THERE is a bird, that, by his coat, and by the hoarseness of his note, might be supposed a crow; a great frequenter of the church, where, bishop-like, he finds a perch and dormitory too. Above the steeple shines a plate that turns and turns, to indicate from what point blows the weather: look upyour brains begin to swim; 'tis in the clouds-that pleases him; he chooses it the rather. Fond of the speculative height, thither he wings his airy flight; and thence securely sees the bustle and the raree-show that occupy mankind below-secure and at his ease. You think, no doubt, he sits and muses on future broken bones and bruises, if he should chance to fall: no, not a single thought like that employs his philosophic pate, or troubles it at all. He sees that this great round-about, the world, with all its motley rout, church, army, physic, law, its customs and its businesses, are no concern at all of his, and says-what says he ?-Caw. Thrice happy bird! I, too, have seen much of the vanities of men; and, sick of having seen them, would cheerfully these limbs resign, for such a pair of wings as thine, and—such a head between them.

XXVIII.-UNIVERSAL ADORATION.-Thomas Moore.

THE turf shall be my fragrant shrine; my temple, Lord, that arch of Thine; my censer's breath the mountain airs, and silent thoughts my only prayers. My choir shall be the moonlit waves, when murmuring homeward to their caves; or when the stillness of the sea, even more than music, breathes of Thee. I'll seek, by day, some glade unknown, all light and silence, like Thy throne; and the pale stars shall be, at night, the only eyes that watch my rite. Thy heaven, on which 'tis bliss to look, shall be my pure and shining book; where I shall read, in words of flame, the glories of Thy wondrous name.
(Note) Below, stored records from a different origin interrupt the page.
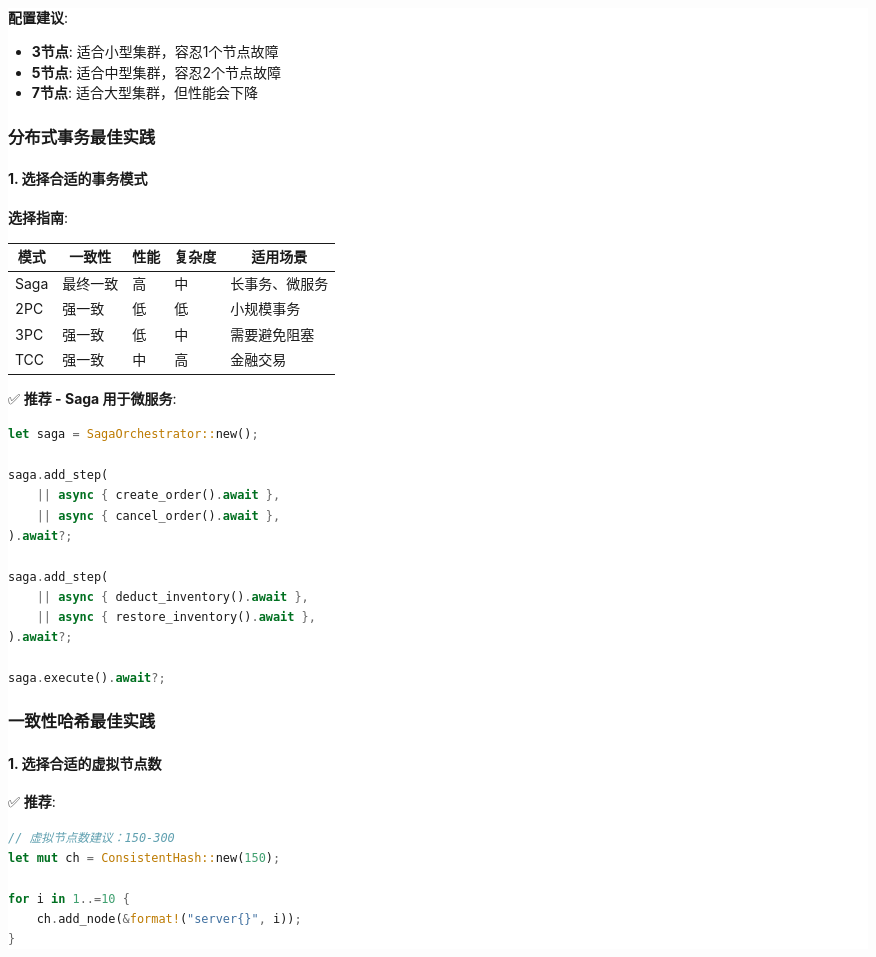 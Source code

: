 **配置建议**:

- **3节点**: 适合小型集群，容忍1个节点故障
- **5节点**: 适合中型集群，容忍2个节点故障
- **7节点**: 适合大型集群，但性能会下降

### 分布式事务最佳实践

#### 1. 选择合适的事务模式

**选择指南**:

| 模式 | 一致性 | 性能 | 复杂度 | 适用场景 |
|------|--------|------|--------|---------|
| Saga | 最终一致 | 高 | 中 | 长事务、微服务 |
| 2PC | 强一致 | 低 | 低 | 小规模事务 |
| 3PC | 强一致 | 低 | 中 | 需要避免阻塞 |
| TCC | 强一致 | 中 | 高 | 金融交易 |

✅ **推荐 - Saga 用于微服务**:

```rust
let saga = SagaOrchestrator::new();

saga.add_step(
    || async { create_order().await },
    || async { cancel_order().await },
).await?;

saga.add_step(
    || async { deduct_inventory().await },
    || async { restore_inventory().await },
).await?;

saga.execute().await?;
```

### 一致性哈希最佳实践

#### 1. 选择合适的虚拟节点数

✅ **推荐**:

```rust
// 虚拟节点数建议：150-300
let mut ch = ConsistentHash::new(150);

for i in 1..=10 {
    ch.add_node(&format!("server{}", i));
}
```
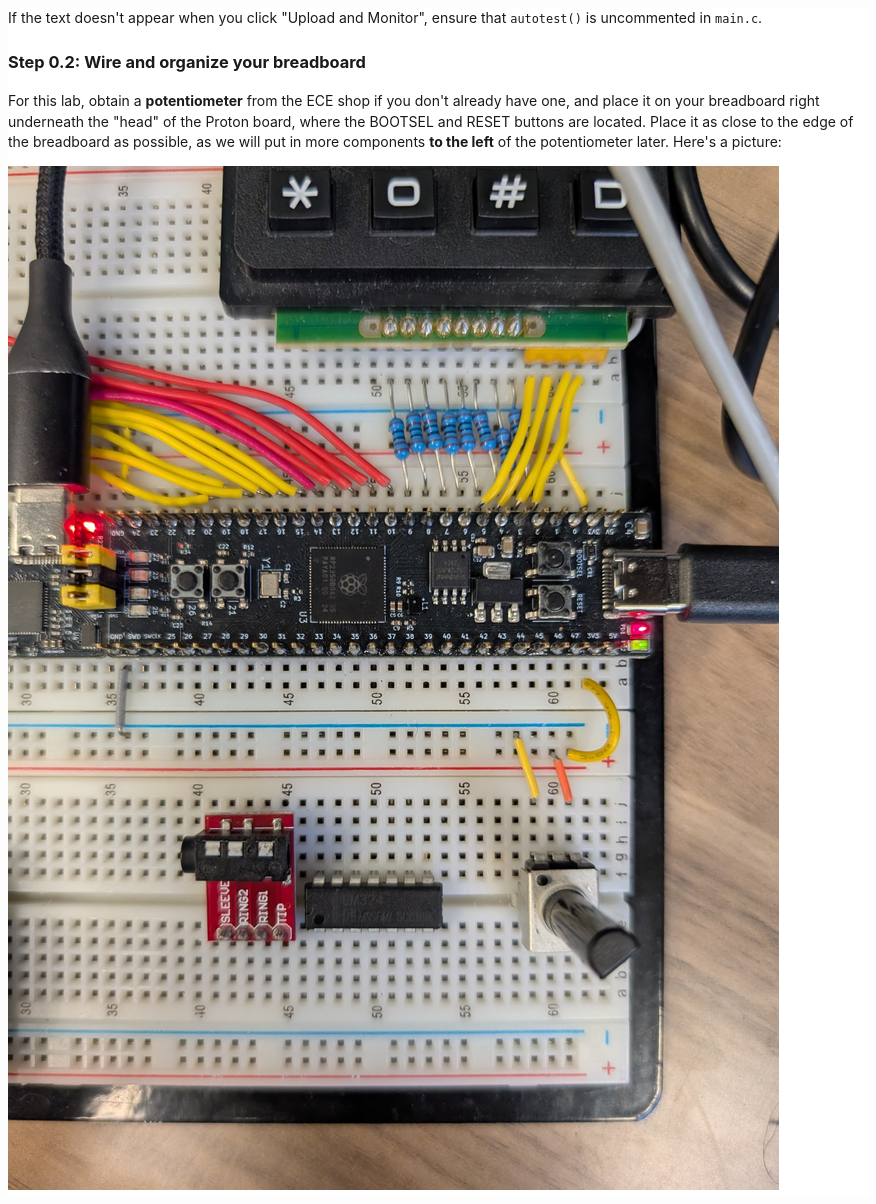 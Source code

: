 If the text doesn't appear when you click "Upload and Monitor", ensure that `autotest()` is uncommented in `main.c`.

### Step 0.2: Wire and organize your breadboard

For this lab, obtain a **potentiometer** from the ECE shop if you don't already have one, and place it on your breadboard right underneath the "head" of the Proton board, where the BOOTSEL and RESET buttons are located.  Place it as close to the edge of the breadboard as possible, as we will put in more components **to the left** of the potentiometer later.  Here's a picture:

![breadboard.jpg](images/breadboard.jpg)
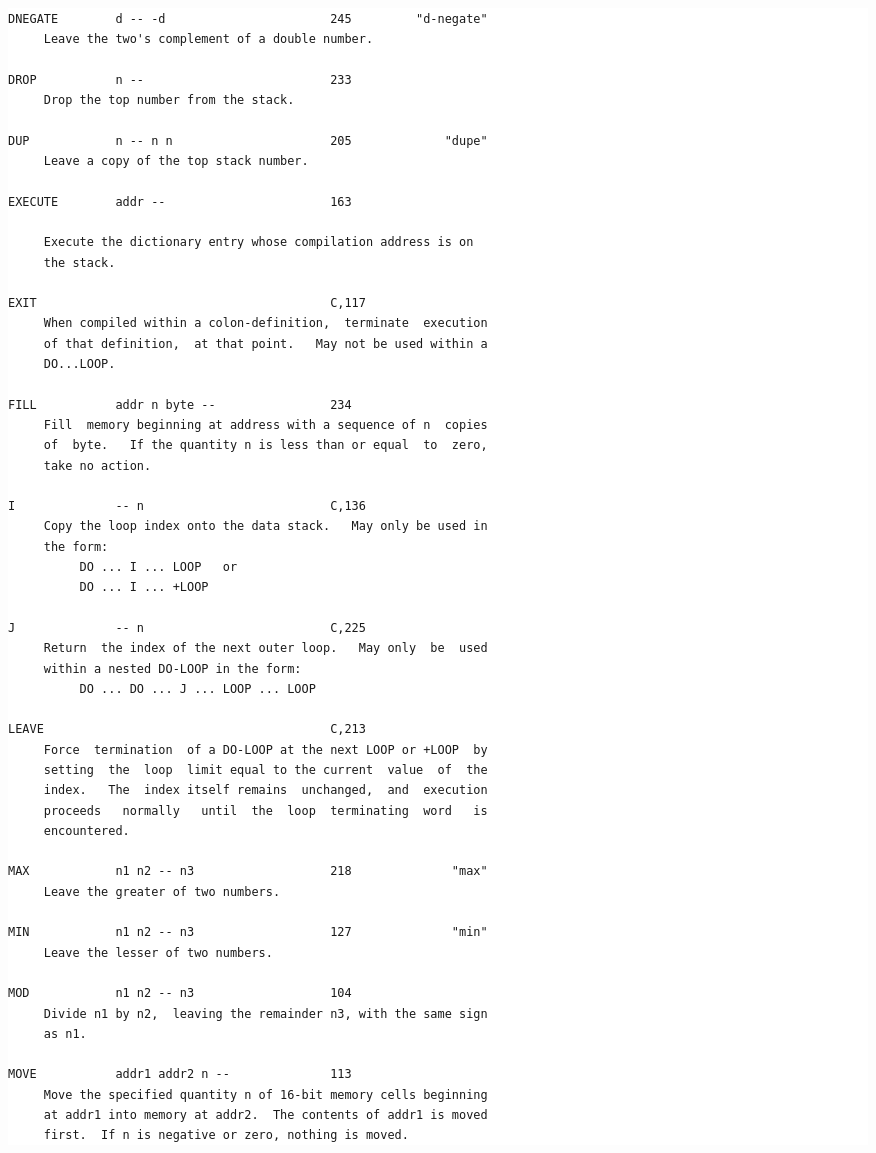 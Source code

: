     DNEGATE        d -- -d                       245         "d-negate" 
         Leave the two's complement of a double number. 
 
    DROP           n --                          233 
         Drop the top number from the stack. 
 
    DUP            n -- n n                      205             "dupe" 
         Leave a copy of the top stack number. 
 
    EXECUTE        addr --                       163 
 
         Execute the dictionary entry whose compilation address is on 
         the stack. 
 
    EXIT                                         C,117 
         When compiled within a colon-definition,  terminate  execution 
         of that definition,  at that point.   May not be used within a 
         DO...LOOP. 
 
    FILL           addr n byte --                234 
         Fill  memory beginning at address with a sequence of n  copies 
         of  byte.   If the quantity n is less than or equal  to  zero, 
         take no action. 
 
    I              -- n                          C,136 
         Copy the loop index onto the data stack.   May only be used in 
         the form: 
              DO ... I ... LOOP   or 
              DO ... I ... +LOOP 
 
    J              -- n                          C,225 
         Return  the index of the next outer loop.   May only  be  used 
         within a nested DO-LOOP in the form: 
              DO ... DO ... J ... LOOP ... LOOP 
 
    LEAVE                                        C,213 
         Force  termination  of a DO-LOOP at the next LOOP or +LOOP  by 
         setting  the  loop  limit equal to the current  value  of  the 
         index.   The  index itself remains  unchanged,  and  execution 
         proceeds   normally   until  the  loop  terminating  word   is 
         encountered. 
 
    MAX            n1 n2 -- n3                   218              "max" 
         Leave the greater of two numbers. 
 
    MIN            n1 n2 -- n3                   127              "min" 
         Leave the lesser of two numbers. 
 
    MOD            n1 n2 -- n3                   104 
         Divide n1 by n2,  leaving the remainder n3, with the same sign 
         as n1. 
 
    MOVE           addr1 addr2 n --              113 
         Move the specified quantity n of 16-bit memory cells beginning 
         at addr1 into memory at addr2.  The contents of addr1 is moved 
         first.  If n is negative or zero, nothing is moved. 
  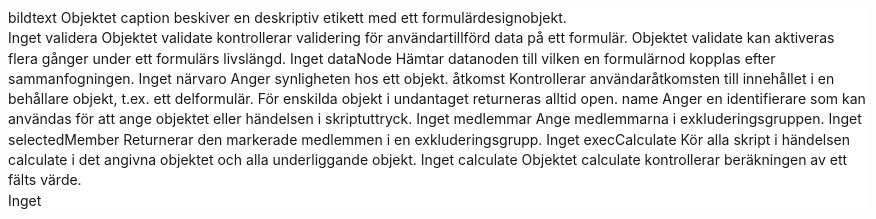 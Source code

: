   <tr>
   <td>bildtext</td>
   <td>Objektet caption beskiver en deskriptiv etikett med ett formulärdesignobjekt.<br /> </td>
   <td>Inget</td>
  </tr>
  <tr>
   <td>validera</td>
   <td>Objektet validate kontrollerar validering för användartillförd data på ett formulär. Objektet validate kan aktiveras flera gånger under ett formulärs livslängd.</td>
   <td>Inget</td>
  </tr>
  <tr>
   <td>dataNode</td>
   <td>Hämtar datanoden till vilken en formulärnod kopplas efter sammanfogningen.</td>
   <td>Inget</td>
  </tr>
  <tr>
   <td>närvaro</td>
   <td>Anger synligheten hos ett objekt.</td>
   <td> </td>
  </tr>
  <tr>
   <td>åtkomst</td>
   <td>Kontrollerar användaråtkomsten till innehållet i en behållare objekt, t.ex. ett delformulär.</td>
   <td>För enskilda objekt i undantaget returneras alltid open. </td>
  </tr>
  <tr>
   <td>name</td>
   <td>Anger en identifierare som kan användas för att ange objektet eller händelsen i skriptuttryck.</td>
   <td>Inget</td>
  </tr>
  <tr>
   <td>medlemmar</td>
   <td>Ange medlemmarna i exkluderingsgruppen. </td>
   <td>Inget</td>
  </tr>
  <tr>
   <td>selectedMember</td>
   <td>Returnerar den markerade medlemmen i en exkluderingsgrupp.</td>
   <td>Inget</td>
  </tr>
  <tr>
   <td>execCalculate</td>
   <td>Kör alla skript i händelsen calculate i det angivna objektet och alla underliggande objekt.</td>
   <td>Inget</td>
  </tr>
  <tr>
   <td>calculate</td>
   <td>Objektet calculate kontrollerar beräkningen av ett fälts värde.<br /> </td>
   <td>Inget</td>
  </tr>
 </tbody>
</table>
I'll read Thy anger, in the rack that clouds awhile the day-beam's track; Thy mercy, in the azure hue of sunny brightness breaking through!— There's nothing bright, above, below, from flowers that bloom to stars that glow, but in its light my soul can see some feature of Thy Deity! There's nothing dark, below, above, but in its gloom I trace Thy love; and meekly wait that moment, when Thy touch shall turn all bright again!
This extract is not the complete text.